Alibaba Group's DAMO Academy, in collaboration with Shengjing Hospital of China Medical University and other institutions, has developed a liver cancer diagnostic AI model named DAMO LiON that can identify tiny liver lesions through CT imaging. In a two-month real-world prospective clinical trial, the AI model uncovered 15 malignant tumors that had been previously overlooked, with the vast majority measuring around 1 centimeter in size, enabling patients to receive timely surgical or pharmaceutical treatment. The related research paper was published in the prestigious international academic journal Nature Medicine.
The DAMO Academy leveraged years of technical expertise in medical imaging AI to develop the DAMO LiON model, which serves as an "AI safety officer" assisting radiologists in image review. It not only accurately identifies primary liver cancer but also excels at detecting easily overlooked liver metastases. Experimental results demonstrated that the AI model achieved higher accuracy in identifying malignant tumors compared to radiologists. When physicians used the AI model to assist in image interpretation, reading time decreased by 27%, while sensitivity to malignant tumors improved by 11.5%, effectively reducing missed diagnoses. With AI assistance, junior doctors reached the performance level of senior specialists.
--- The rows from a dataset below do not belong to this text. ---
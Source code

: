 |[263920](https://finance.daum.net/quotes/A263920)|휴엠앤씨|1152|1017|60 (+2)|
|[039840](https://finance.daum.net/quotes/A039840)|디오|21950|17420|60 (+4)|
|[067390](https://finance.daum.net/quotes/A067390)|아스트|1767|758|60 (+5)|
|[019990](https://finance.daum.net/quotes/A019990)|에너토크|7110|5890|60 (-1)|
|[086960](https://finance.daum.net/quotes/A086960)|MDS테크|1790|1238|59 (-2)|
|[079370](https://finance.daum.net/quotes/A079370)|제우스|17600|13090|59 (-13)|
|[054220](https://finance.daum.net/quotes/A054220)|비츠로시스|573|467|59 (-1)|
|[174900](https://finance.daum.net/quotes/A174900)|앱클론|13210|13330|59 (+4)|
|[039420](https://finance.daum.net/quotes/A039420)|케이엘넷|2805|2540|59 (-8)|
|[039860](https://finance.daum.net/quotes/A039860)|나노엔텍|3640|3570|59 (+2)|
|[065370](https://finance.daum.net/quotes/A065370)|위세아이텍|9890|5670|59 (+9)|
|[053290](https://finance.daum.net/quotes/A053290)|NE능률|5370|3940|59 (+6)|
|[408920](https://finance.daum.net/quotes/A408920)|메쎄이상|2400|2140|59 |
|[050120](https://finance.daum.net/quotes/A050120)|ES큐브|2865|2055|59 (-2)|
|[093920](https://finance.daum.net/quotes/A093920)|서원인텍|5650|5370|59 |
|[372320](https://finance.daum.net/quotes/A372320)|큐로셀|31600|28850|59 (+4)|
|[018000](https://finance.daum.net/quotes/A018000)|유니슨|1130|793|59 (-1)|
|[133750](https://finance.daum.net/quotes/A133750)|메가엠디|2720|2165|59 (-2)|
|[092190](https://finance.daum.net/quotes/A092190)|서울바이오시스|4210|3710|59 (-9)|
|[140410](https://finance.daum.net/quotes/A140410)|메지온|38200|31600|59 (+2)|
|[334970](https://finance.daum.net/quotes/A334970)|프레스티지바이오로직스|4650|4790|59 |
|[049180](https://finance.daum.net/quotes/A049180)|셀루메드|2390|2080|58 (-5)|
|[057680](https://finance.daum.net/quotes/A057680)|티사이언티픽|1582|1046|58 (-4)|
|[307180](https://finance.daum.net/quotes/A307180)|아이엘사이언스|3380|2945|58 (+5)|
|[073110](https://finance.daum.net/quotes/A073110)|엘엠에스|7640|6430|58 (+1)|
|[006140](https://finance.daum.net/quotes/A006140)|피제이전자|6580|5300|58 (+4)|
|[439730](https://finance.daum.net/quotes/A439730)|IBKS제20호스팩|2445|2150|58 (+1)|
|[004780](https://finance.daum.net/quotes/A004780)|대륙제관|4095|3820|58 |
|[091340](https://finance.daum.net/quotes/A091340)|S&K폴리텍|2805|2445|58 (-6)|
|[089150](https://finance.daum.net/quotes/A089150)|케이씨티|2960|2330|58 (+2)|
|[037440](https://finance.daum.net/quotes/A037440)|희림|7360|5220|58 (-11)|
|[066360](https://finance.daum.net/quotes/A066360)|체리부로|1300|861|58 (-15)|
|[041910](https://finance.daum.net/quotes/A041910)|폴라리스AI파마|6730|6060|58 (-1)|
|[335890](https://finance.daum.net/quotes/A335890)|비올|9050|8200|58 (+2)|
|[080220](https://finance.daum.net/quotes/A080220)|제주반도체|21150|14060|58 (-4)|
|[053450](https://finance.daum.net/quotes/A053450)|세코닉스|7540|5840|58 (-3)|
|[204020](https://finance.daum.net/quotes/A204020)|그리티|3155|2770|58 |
The research team subsequently deployed the AI model in hospitals for routine image reading. When the AI's conclusions differed from a doctor's initial diagnosis, the case was escalated to senior radiologists for review and, when necessary, advanced to multidisciplinary team (MDT) discussions. Within two months, the AI reviewed contrast-enhanced CT images from over 10,000 patients, helping physicians identify 15 cases of liver metastases that had been previously ignored, thereby altering the treatment plans for these patients.
Yan Ke, an algorithm expert at DAMO Academy, noted that the malignant lesions identified by the AI were generally "small, faint, and atypically located": with an average diameter of about 1 centimeter, low contrast against liver tissue, or situated in less common anatomical positions. Underlying this capability, the DAMO LiON model employs an improved network architecture that captures the relationship between lesions and the entire liver while effectively preserving local texture and boundaries, enhancing performance on challenging cases such as fatty liver, cirrhosis, and post-operative livers. Additionally, the AI iteratively fuses images from different contrast phases, effectively capturing pixel-level differences between phases to precisely pinpoint subtle lesions that appear transiently during contrast-enhanced CT scans.